# What you will do
An exact restatement is required. Cover only the lines of the records from the first through the line with "in the RASD", and skip pictures.

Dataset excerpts
····················
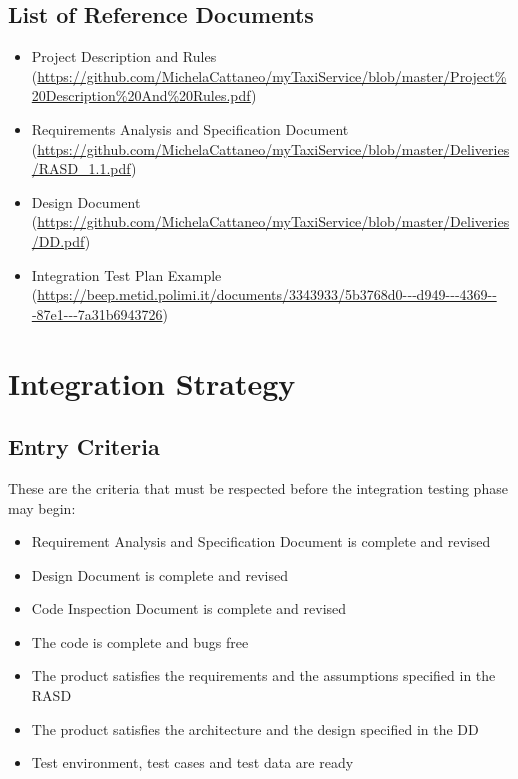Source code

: \documentclass[18pt,oneside,a4paper, titlepage]{article}
\begin{document}
	\subsection{List of	Reference Documents}
		\begin{itemize}
			\item Project Description and Rules (\url{https://github.com/MichelaCattaneo/myTaxiService/blob/master/Project\%20Description\%20And\%20Rules.pdf})
			\item Requirements Analysis and Specification Document (\url{https://github.com/MichelaCattaneo/myTaxiService/blob/master/Deliveries/RASD_1.1.pdf})
			\item Design Document (\url{https://github.com/MichelaCattaneo/myTaxiService/blob/master/Deliveries/DD.pdf})
			\item Integration Test Plan Example (\url{https://beep.metid.polimi.it/documents/3343933/5b3768d0-­‐‑d949-­‐‑4369-­‐‑87e1-­‐‑7a31b6943726})
		\end{itemize}

\newpage
\section{Integration Strategy}
	\subsection{Entry Criteria}	
		These are the criteria that must be respected before the integration testing phase may begin:
		\begin{itemize}
			\item Requirement Analysis and Specification Document is complete and revised
			\item Design Document is complete and revised
			\item Code Inspection Document is complete and revised
			\item The code is complete and bugs free
			\item The product satisfies the requirements and the assumptions specified in the RASD
			\item The product satisfies the architecture and the design specified in the DD
			\item Test environment, test cases and test data are ready
		\end{itemize}	
\end{document}

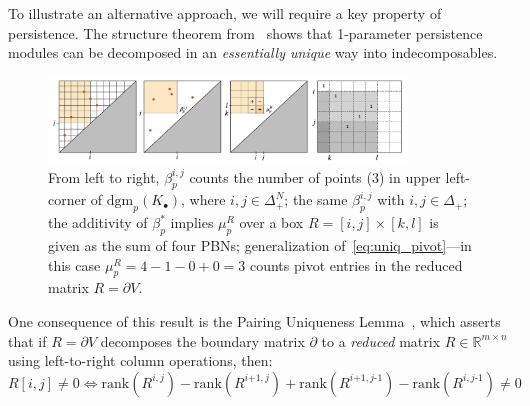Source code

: \documentclass[12pt]{article}
\numberwithin{equation}{section}
\newcommand{\+}{%
	\raisebox{0.18ex}{\scaleobj{0.55}{+}}
}
\theoremstyle{definition}
\begin{document}
To illustrate an alternative approach, we will require a key property of persistence. The structure theorem from~\cite{zomorodian2004computing} shows that 1-parameter persistence modules can be decomposed in an \emph{essentially unique} way into indecomposables.
\begin{figure}
\centering
	\includegraphics[width=0.85\textwidth]{betti_add}
	\caption{From left to right, $\beta_p^{i,j}$ counts the number of points (3) in upper left-corner of $\mathrm{dgm}_p(K_\bullet)$, where $i,j \in \Delta_+^N$; the same $\beta_p^{i,j}$  with $i,j \in \Delta_+$; the additivity of $\beta_p^{\ast}$ implies $\mu_p^{R}$ over a box $R=[i,j] \times [k,l]$ is given as the sum of four PBNs; generalization of~\ref{eq:uniq_pivot}---in this case $\mu_p^R = 4 - 1 - 0 + 0 = 3$ counts pivot entries in the reduced matrix $R = \partial V$.}
	\label{fig:mult}
\end{figure}
 One consequence of this result is the Pairing Uniqueness Lemma~\cite{edelsbrunner2000topological}, which asserts that if $R = \partial V$ decomposes the boundary matrix $\partial$ to a \emph{reduced} matrix $R \in \mathbb{R}^{m \times n}$ using left-to-right column operations, then:
\begin{equation}\label{eq:uniq_pivot}
R[i,j] \neq 0 \Leftrightarrow \mathrm{rank}(R^{i,j}) - \mathrm{rank}(R^{i\texttt{+}1,j}) + \mathrm{rank}(R^{i\texttt{+}1,j\text{-}1}) - \mathrm{rank}(R^{i,j\text{-}1}) \neq 0 
\end{equation}
\end{document}
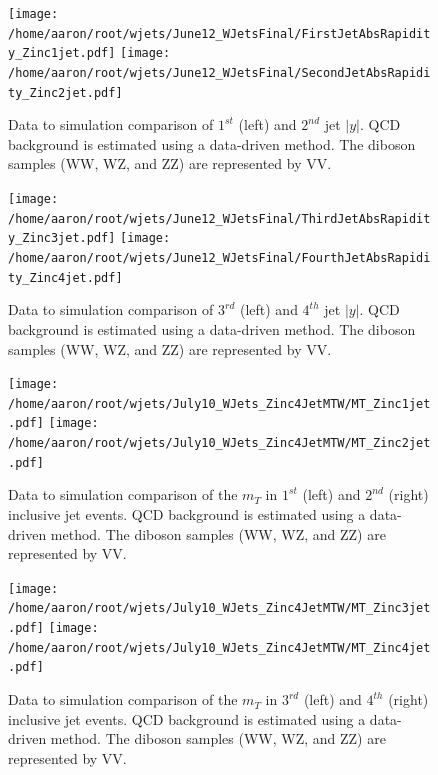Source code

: \documentclass[oneside, letterpaper, oldfontcommands]{memoir}
\begin{document}
\begin{figure}[!Hhtbp]
\begin{center}
\texttt{[image: /home/aaron/root/wjets/June12\_WJetsFinal/FirstJetAbsRapidity\_Zinc1jet.pdf]}
\texttt{[image: /home/aaron/root/wjets/June12\_WJetsFinal/SecondJetAbsRapidity\_Zinc2jet.pdf]}
\end{center}
\caption{Data to simulation comparison of $1^{st}$ (left) and $2^{nd}$ jet $|y|$. QCD background is estimated using a data-driven method. The diboson samples (WW, WZ, and ZZ) are represented by VV.}
\label{eta12}
\end{figure}

\begin{figure}[!Hhtbp]
\begin{center}
\texttt{[image: /home/aaron/root/wjets/June12\_WJetsFinal/ThirdJetAbsRapidity\_Zinc3jet.pdf]}
\texttt{[image: /home/aaron/root/wjets/June12\_WJetsFinal/FourthJetAbsRapidity\_Zinc4jet.pdf]}
\end{center}
\caption{Data to simulation comparison of $3^{rd}$ (left) and $4^{th}$ jet $|y|$. QCD background is estimated using a data-driven method. The diboson samples (WW, WZ, and ZZ) are represented by VV.}
\label{eta34}
\end{figure}

\begin{figure}[!Hhtbp]
\begin{center}
\texttt{[image: /home/aaron/root/wjets/July10\_WJets\_Zinc4JetMTW/MT\_Zinc1jet.pdf]}
\texttt{[image: /home/aaron/root/wjets/July10\_WJets\_Zinc4JetMTW/MT\_Zinc2jet.pdf]}
\end{center}
\caption{Data to simulation comparison of the $m_{T}$ in $1^{st}$ (left) and $2^{nd}$ (right) inclusive jet events. QCD background is estimated using a data-driven method. The diboson samples (WW, WZ, and ZZ) are represented by VV.}
\label{eta12}
\end{figure}

\begin{figure}[!Hhtbp]
\begin{center}
\texttt{[image: /home/aaron/root/wjets/July10\_WJets\_Zinc4JetMTW/MT\_Zinc3jet.pdf]}
\texttt{[image: /home/aaron/root/wjets/July10\_WJets\_Zinc4JetMTW/MT\_Zinc4jet.pdf]}
\end{center}
\caption{Data to simulation comparison of the $m_{T}$ in  $3^{rd}$ (left) and $4^{th}$ (right) inclusive jet events. QCD background is estimated using a data-driven method. The diboson samples (WW, WZ, and ZZ) are represented by VV.}
\label{eta34}
\end{figure}
\end{document}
····················
# Solution to the problem
Source code

: \documentclass[18pt,oneside,a4paper, titlepage]{article}
\begin{document}
	\subsection{List of	Reference Documents}
		\begin{itemize}
			\item Project Description and Rules (\url{https://github.com/MichelaCattaneo/myTaxiService/blob/master/Project\%20Description\%20And\%20Rules.pdf})
			\item Requirements Analysis and Specification Document (\url{https://github.com/MichelaCattaneo/myTaxiService/blob/master/Deliveries/RASD_1.1.pdf})
			\item Design Document (\url{https://github.com/MichelaCattaneo/myTaxiService/blob/master/Deliveries/DD.pdf})
			\item Integration Test Plan Example (\url{https://beep.metid.polimi.it/documents/3343933/5b3768d0-­‐‑d949-­‐‑4369-­‐‑87e1-­‐‑7a31b6943726})
		\end{itemize}

\newpage
\section{Integration Strategy}
	\subsection{Entry Criteria}	
		These are the criteria that must be respected before the integration testing phase may begin:
		\begin{itemize}
			\item Requirement Analysis and Specification Document is complete and revised
			\item Design Document is complete and revised
			\item Code Inspection Document is complete and revised
			\item The code is complete and bugs free
			\item The product satisfies the requirements and the assumptions specified in the RASD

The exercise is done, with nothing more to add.